WellBeing reader Danielle Mitchell shares her story of breaking generational cycles and coming home.
Trigger Warning: This story contains themes that may upset readers.
If you told an 11-year-old girl who had just been told that her mother had died of a drug overdose that one day she would be like a mother who gets treatment instead of skin, she wouldn’t have believed you. My mother was a drug addict. I loved him dearly, but my childhood was chaos, grief, and survival. Everything changed when he died, but I didn’t start living until much later.
For years I tried to control something that I couldn’t. Diet and exercise became my tools of struggle and substances my escape. What started as a “healthy” craving turned into an obsession, binge eating, and bulimia. I built a fitness business around a version of myself that looked in control but felt lost. I thought changing my body would fix something broken. It didn’t happen.

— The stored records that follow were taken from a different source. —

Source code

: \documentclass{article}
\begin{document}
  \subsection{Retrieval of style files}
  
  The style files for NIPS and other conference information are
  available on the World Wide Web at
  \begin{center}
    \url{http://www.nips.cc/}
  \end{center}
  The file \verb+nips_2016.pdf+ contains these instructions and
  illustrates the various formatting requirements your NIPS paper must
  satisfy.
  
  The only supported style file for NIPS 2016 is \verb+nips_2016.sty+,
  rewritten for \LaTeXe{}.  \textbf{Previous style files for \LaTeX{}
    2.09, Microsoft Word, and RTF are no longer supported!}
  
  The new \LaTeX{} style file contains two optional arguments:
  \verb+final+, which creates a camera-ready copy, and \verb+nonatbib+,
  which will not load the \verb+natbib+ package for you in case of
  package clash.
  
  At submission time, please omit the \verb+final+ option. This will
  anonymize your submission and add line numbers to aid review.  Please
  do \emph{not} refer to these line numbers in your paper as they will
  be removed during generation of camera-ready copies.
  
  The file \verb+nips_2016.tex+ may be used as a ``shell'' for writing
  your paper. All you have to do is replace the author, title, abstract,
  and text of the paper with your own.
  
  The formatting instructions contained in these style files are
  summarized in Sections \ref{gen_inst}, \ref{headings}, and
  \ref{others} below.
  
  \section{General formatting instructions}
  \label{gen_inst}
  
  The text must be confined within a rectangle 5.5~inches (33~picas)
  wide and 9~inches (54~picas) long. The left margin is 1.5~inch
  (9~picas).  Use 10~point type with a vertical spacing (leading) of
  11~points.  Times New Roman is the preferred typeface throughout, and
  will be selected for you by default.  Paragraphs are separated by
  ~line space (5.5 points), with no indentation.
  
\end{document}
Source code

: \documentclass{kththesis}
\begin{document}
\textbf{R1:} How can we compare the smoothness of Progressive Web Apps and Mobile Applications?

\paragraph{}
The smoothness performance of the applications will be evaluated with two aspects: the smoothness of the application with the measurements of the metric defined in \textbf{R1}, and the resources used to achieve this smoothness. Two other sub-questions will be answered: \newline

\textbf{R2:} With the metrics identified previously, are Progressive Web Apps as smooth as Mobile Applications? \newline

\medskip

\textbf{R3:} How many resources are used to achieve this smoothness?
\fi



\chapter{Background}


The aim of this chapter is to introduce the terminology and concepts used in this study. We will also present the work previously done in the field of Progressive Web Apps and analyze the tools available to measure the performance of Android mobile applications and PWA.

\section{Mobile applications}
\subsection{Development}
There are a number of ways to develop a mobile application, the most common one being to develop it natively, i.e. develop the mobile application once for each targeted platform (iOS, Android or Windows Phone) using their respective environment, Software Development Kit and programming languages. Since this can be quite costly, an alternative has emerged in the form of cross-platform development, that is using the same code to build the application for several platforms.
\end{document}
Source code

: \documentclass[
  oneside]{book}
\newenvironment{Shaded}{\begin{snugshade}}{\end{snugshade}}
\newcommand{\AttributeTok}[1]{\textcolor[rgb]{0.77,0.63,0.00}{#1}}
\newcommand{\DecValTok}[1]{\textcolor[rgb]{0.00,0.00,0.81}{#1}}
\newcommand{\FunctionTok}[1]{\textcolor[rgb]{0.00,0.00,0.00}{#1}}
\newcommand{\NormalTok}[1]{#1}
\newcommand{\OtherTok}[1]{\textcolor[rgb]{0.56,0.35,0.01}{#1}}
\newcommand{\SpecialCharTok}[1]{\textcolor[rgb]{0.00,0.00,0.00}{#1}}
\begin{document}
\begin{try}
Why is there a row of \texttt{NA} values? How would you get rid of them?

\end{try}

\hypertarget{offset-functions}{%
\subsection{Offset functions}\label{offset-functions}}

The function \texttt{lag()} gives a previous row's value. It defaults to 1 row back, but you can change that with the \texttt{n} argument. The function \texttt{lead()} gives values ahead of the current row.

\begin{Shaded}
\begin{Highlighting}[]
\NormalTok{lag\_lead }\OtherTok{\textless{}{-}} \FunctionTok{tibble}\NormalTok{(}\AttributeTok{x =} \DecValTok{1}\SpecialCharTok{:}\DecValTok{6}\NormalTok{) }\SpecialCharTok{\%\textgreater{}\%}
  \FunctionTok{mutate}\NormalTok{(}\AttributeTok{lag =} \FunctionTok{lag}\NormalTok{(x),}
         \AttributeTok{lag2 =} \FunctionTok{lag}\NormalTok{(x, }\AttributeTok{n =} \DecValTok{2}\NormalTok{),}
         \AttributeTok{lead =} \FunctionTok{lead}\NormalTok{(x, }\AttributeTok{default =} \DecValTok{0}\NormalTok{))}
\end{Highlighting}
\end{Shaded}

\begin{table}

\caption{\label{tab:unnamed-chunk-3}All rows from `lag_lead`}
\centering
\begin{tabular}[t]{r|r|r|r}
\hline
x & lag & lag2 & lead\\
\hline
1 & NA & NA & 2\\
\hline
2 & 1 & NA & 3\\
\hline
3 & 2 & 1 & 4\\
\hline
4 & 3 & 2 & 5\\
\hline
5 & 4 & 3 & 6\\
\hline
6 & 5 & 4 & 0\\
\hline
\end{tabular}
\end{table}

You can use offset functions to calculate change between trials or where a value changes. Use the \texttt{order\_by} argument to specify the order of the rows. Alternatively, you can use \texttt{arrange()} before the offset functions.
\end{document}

When I walked away from my eating disorder recovery, the silence that followed was deafening. Without strict dietary rules or controls, I didn’t know who I was. At that time, space was filled with matter. What started as something to take the edge off quickly turned into something I can’t live without. I pursued the numbness as I had pursued discipline before. I told myself I was “just having fun,” but really I was running away—from grief, from guilt, from myself. There were nights when I didn’t know how I got home, mornings when I promised myself I would stop, and afternoons when I broke that promise again. It was the same period in a different dress. Control, release, shame, repeat.
Then I became a mother. Mother does not politely knock. It opens you up. When my daughter Betta was born, all the pain I had buried came rushing back. But she became my teacher. I wanted her to see what kindness was, so I had to learn it myself. Recovery forced me to sit in the discomfort instead of running from it. I have learned that healing is not a straight line. It was messy, raw and deeply human. Some days that meant therapy, other days it meant crying on the floor while holding her tiny hand and reminding myself that I was breaking the rules, even if I didn’t like it.
Through therapy, I faced my past and found a new language for my mind. I wasn’t bipolar, as I was diagnosed at a young age, but I had ADHD, autism, OCD, and complex PTSD. For the first time I understood myself. Healing is not about becoming a new person. It’s about coming home to yourself. I can’t help but think how life would have turned out if I had been diagnosed correctly from the start.
Health came back in a different way this time. Not as punishment, but as permission. Movement was treated before my therapy. It reminded me that my body was never the enemy. That’s why I rebuilt DJMFIT to help women feel empowered, connected, and free from the noise of diet culture.
I am breaking the cycle of generations that my mother could not. Every day I choose communication over control, presence over perfection. I want my daughter to know that her worth is not something she has to earn. Because if I can give it to her, maybe that little girl in the hospital room can finally rest, too.